▶ _What to produce_: Print the entries in full, word for word, but not the pictures.

▶ _Data records_:
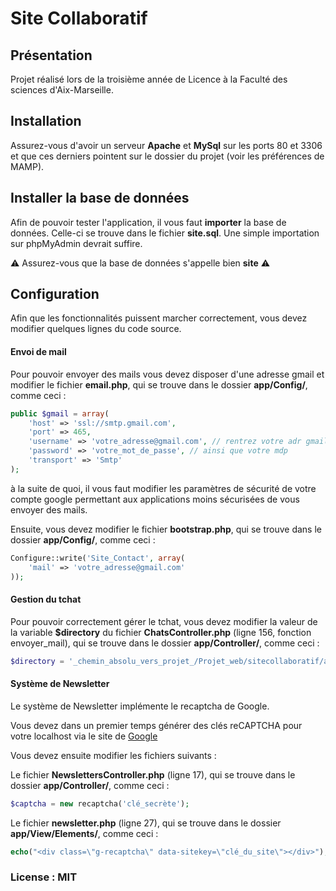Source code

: # Site Collaboratif

## Présentation

Projet réalisé lors de la troisième année de Licence à la Faculté des sciences d'Aix-Marseille.

## Installation

Assurez-vous d'avoir un serveur __Apache__ et __MySql__ sur les ports 80 et 3306 et que ces derniers pointent sur le dossier du projet (voir les préférences de MAMP).

## Installer la base de données

Afin de pouvoir tester l'application, il vous faut __importer__ la base de données.
Celle-ci se trouve dans le fichier __site.sql__. Une simple importation sur phpMyAdmin devrait suffire.

:warning: Assurez-vous que la base de données s'appelle bien __site__ :warning:

## Configuration

Afin que les fonctionnalités puissent marcher correctement, vous devez modifier quelques lignes du code source.

#### Envoi de mail

Pour pouvoir envoyer des mails vous devez disposer d'une adresse gmail et modifier le fichier __email.php__, qui se trouve dans le dossier __app/Config/__, comme ceci :

```php
public $gmail = array(
    'host' => 'ssl://smtp.gmail.com',
    'port' => 465,
    'username' => 'votre_adresse@gmail.com', // rentrez votre adr gmail
    'password' => 'votre_mot_de_passe', // ainsi que votre mdp
    'transport' => 'Smtp'
);
```

à la suite de quoi, il vous faut modifier les paramètres de sécurité de votre compte google permettant aux applications moins sécurisées de vous envoyer des mails.

Ensuite, vous devez modifier le fichier __bootstrap.php__, qui se trouve dans le dossier __app/Config/__, comme ceci :

```php
Configure::write('Site_Contact', array(
	'mail' => 'votre_adresse@gmail.com'
));
```

#### Gestion du tchat

Pour pouvoir correctement gérer le tchat, vous devez modifier la valeur de la variable __$directory__ du fichier __ChatsController.php__ (ligne 156, fonction envoyer_mail), qui se trouve dans le dossier __app/Controller/__, comme ceci :

```php
$directory = '_chemin_absolu_vers_projet_/Projet_web/sitecollaboratif/app/tmp/logs/' . $id . '.log';
```

#### Système de Newsletter

Le système de Newsletter implémente le recaptcha de Google.

Vous devez dans un premier temps générer des clés reCAPTCHA pour votre localhost via le site de [Google](https://www.google.com/recaptcha/intro/)

Vous devez ensuite modifier les fichiers suivants :

Le fichier __NewslettersController.php__ (ligne 17), qui se trouve dans le dossier __app/Controller/__, comme ceci :

```php
$captcha = new recaptcha('clé_secrète');
```

Le fichier __newsletter.php__ (ligne 27), qui se trouve dans le dossier __app/View/Elements/__, comme ceci :

```php
echo("<div class=\"g-recaptcha\" data-sitekey=\"clé_du_site\"></div>");
```

### License : MIT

▶ _Response area_:
Source code

: # Site Collaboratif

## Présentation

Projet réalisé lors de la troisième année de Licence à la Faculté des sciences d'Aix-Marseille.

## Installation

Assurez-vous d'avoir un serveur __Apache__ et __MySql__ sur les ports 80 et 3306 et que ces derniers pointent sur le dossier du projet (voir les préférences de MAMP).

## Installer la base de données

Afin de pouvoir tester l'application, il vous faut __importer__ la base de données.
Celle-ci se trouve dans le fichier __site.sql__. Une simple importation sur phpMyAdmin devrait suffire.

:warning: Assurez-vous que la base de données s'appelle bien __site__ :warning:

## Configuration

Afin que les fonctionnalités puissent marcher correctement, vous devez modifier quelques lignes du code source.

#### Envoi de mail

Pour pouvoir envoyer des mails vous devez disposer d'une adresse gmail et modifier le fichier __email.php__, qui se trouve dans le dossier __app/Config/__, comme ceci :

```php
public $gmail = array(
    'host' => 'ssl://smtp.gmail.com',
    'port' => 465,
    'username' => 'votre_adresse@gmail.com', // rentrez votre adr gmail
    'password' => 'votre_mot_de_passe', // ainsi que votre mdp
    'transport' => 'Smtp'
);
```

à la suite de quoi, il vous faut modifier les paramètres de sécurité de votre compte google permettant aux applications moins sécurisées de vous envoyer des mails.

Ensuite, vous devez modifier le fichier __bootstrap.php__, qui se trouve dans le dossier __app/Config/__, comme ceci :

```php
Configure::write('Site_Contact', array(
	'mail' => 'votre_adresse@gmail.com'
));
```

#### Gestion du tchat

Pour pouvoir correctement gérer le tchat, vous devez modifier la valeur de la variable __$directory__ du fichier __ChatsController.php__ (ligne 156, fonction envoyer_mail), qui se trouve dans le dossier __app/Controller/__, comme ceci :

```php
$directory = '_chemin_absolu_vers_projet_/Projet_web/sitecollaboratif/app/tmp/logs/' . $id . '.log';
```

#### Système de Newsletter

Le système de Newsletter implémente le recaptcha de Google.

Vous devez dans un premier temps générer des clés reCAPTCHA pour votre localhost via le site de [Google](https://www.google.com/recaptcha/intro/)

Vous devez ensuite modifier les fichiers suivants :

Le fichier __NewslettersController.php__ (ligne 17), qui se trouve dans le dossier __app/Controller/__, comme ceci :

```php
$captcha = new recaptcha('clé_secrète');
```

Le fichier __newsletter.php__ (ligne 27), qui se trouve dans le dossier __app/View/Elements/__, comme ceci :

```php
echo("<div class=\"g-recaptcha\" data-sitekey=\"clé_du_site\"></div>");
```

### License : MIT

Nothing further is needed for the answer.